Which raises the question of who, if anyone, in the Arab League will actually come forward with help. So far it seems Qatar and UAE have done so, Qatar already providing some planes.

But calls grow in the international community for air strikes to stop, particularly from Russia and the African Union. Let's face it, these calls are nothing new. Russia had abstained from voting the UN Resolution and sees criticism of the West as a useful card to play to advance its status in Africa and elsewhere. In any case, we all know that Putin's Russia is no champion of democracy. As to the African Union, with the high number of Qaddafi-like dictators on that continent, it should come as no surprise that it supports a stop to intervention, and hence Qaddafi's regime. Ditto for Ugo Chavez in Venezuela.

What always surprises me is how these people have the gall to come out openly in defense of brutal dictatorial regimes - regimes that have given again and again evidence of oppression and bloody massacres. Surely no one in his right mind can defend Qaddafi? Unfortunately, a lot of people do.

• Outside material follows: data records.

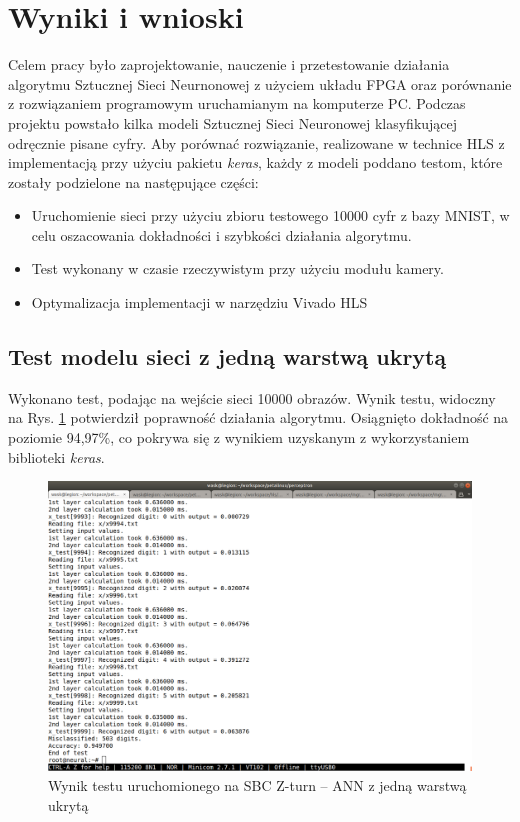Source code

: \newpage %
\cleardoublepage %
\pagestyle{headings}

\section{Wyniki i wnioski}

Celem pracy było zaprojektowanie, nauczenie i przetestowanie działania algorytmu Sztucznej Sieci Neurnonowej z użyciem 
układu FPGA oraz porównanie z rozwiązaniem programowym uruchamianym na komputerze PC. Podczas projektu powstało kilka modeli Sztucznej Sieci 
Neuronowej klasyfikującej odręcznie pisane cyfry.
Aby porównać rozwiązanie, realizowane w technice HLS z implementacją przy użyciu pakietu \emph{keras}, każdy z modeli poddano testom, które zostały podzielone na następujące części:

\begin{itemize}
  \item Uruchomienie sieci przy użyciu zbioru testowego 10000 cyfr z bazy MNIST, w celu oszacowania dokładności i 
  szybkości działania algorytmu.
  \item Test wykonany w czasie rzeczywistym przy użyciu modułu kamery.
  \item Optymalizacja implementacji w narzędziu Vivado HLS
\end{itemize}

\subsection{Test modelu sieci z jedną warstwą ukrytą}

Wykonano test, podając na wejście sieci 10000 obrazów. Wynik testu, widoczny na Rys. \ref{wynik1} potwierdził poprawność działania algorytmu. Osiągnięto dokładność na poziomie 94,97\%, co pokrywa się z wynikiem uzyskanym z wykorzystaniem biblioteki \emph{keras}.

\begin{figure}[!h]
    \centering
    \includegraphics[width=\textwidth]{img/wynik1.png}
    \caption{Wynik testu uruchomionego na SBC Z-turn -- ANN z jedną warstwą ukrytą}
    \label{wynik1}
  \end{figure}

I have no idea how this battle for Libya will play out, but I cling to the hope that the military intervention will only cause an absolute minimum of civilian deaths (military interventions are never entirely devoid of such tragic accidents - particularly if Qaddafi starts playing with civilians as human shields). If not, Qaddafi will have in his hands exactly what he has been looking for: the means to make his propaganda credible and turn the tables against...who? Us? No, alas, his aim is to turn the tables against the Benghazi people, the opponents of his regime, all those who hope that the Arab Spring has come here to stay!